I’m not blaming myself, but those characteristics became an easy target by two separate paedophiles. The first lasted from the age of about five to eight, and the second from nine until I turned thirteen. At the time, I seem to have been a willing participant in our “games,” but of course, it was still abuse and the experiences had a significant influence in my overall trust of adults, especially men.
When I shared my gender confusion with the group months ago, everyone looked genuinely surprised, as there are no traces of femininity today. It took many years to rid myself of those very natural characteristics, although I do still harness a female part deep within.
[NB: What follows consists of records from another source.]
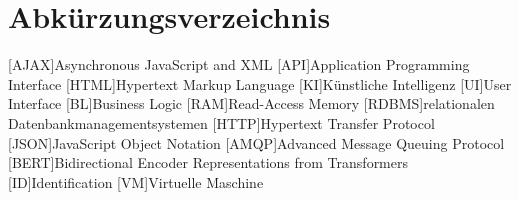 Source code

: \section*{Abkürzungsverzeichnis}
\begin{acronym}
	[AJAX]{Asynchronous JavaScript and XML}
	[API]{Application Programming Interface}
	[HTML]{Hypertext Markup Language}
	[KI]{Künstliche Intelligenz}
	[UI]{User Interface}
	[BL]{Business Logic}
	[RAM]{Read-Access Memory}
	[RDBMS]{relationalen Datenbankmanagementsystemen}
	[HTTP]{Hypertext Transfer Protocol}
	[JSON]{JavaScript Object Notation}
	[AMQP]{Advanced Message Queuing Protocol}
	[BERT]{Bidirectional Encoder Representations from Transformers}
	[ID]{Identification}
	[VM]{Virtuelle Maschine}
\end{acronym}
I watched a programme on female to male transgender. One person said that one of the hardest things was to change some of her feminine characteristics into more masculine ones. He had to learn how to walk, talk, and sit like a man and be constantly aware of his demeanour in public.
I identify with that experience and even remember having to lower my voice to a tone that sounded more masculine. The world was very different back in the 70’s and if I wanted to avoid further persecution, there didn’t seem to be any other option. Through the years, all of these experiences came with a painful price of shame and humiliation, which harnessed the intense fear and anger.
I often wonder where the inner strength came from back then, but the desire to bounce back was always much stronger than the destruction. There was an element of self-blame and my narcissistic mother’s critical voice would ring out in my ears, “You brought it all on yourself.” The guilt soon became the mortar for shame and humiliation.
The ultimate betrayal came as a young adult when I became the victim of an attempted murder and my assailant was another male that I liked and trusted. It was never just about my attack, but the experience opened the door to a world of extreme violence and psychotic killers. I had never even spoken to a police officer in my life and now I was interacting with the judicial system and High courts. The reality became more traumatic than I ever imagined possible and it destroyed the last bit of faith I had in my fellow man.
I am very comfortable and happy with my sexuality and gender today, but I don’t understand why I’m unable to heal from the shame and humiliation, and the fear and anger. I do get along with men in my day-to-day life, but there’s always an underlying discomfort and this particular interaction in the therapy room has connected me with something I spent years avoiding.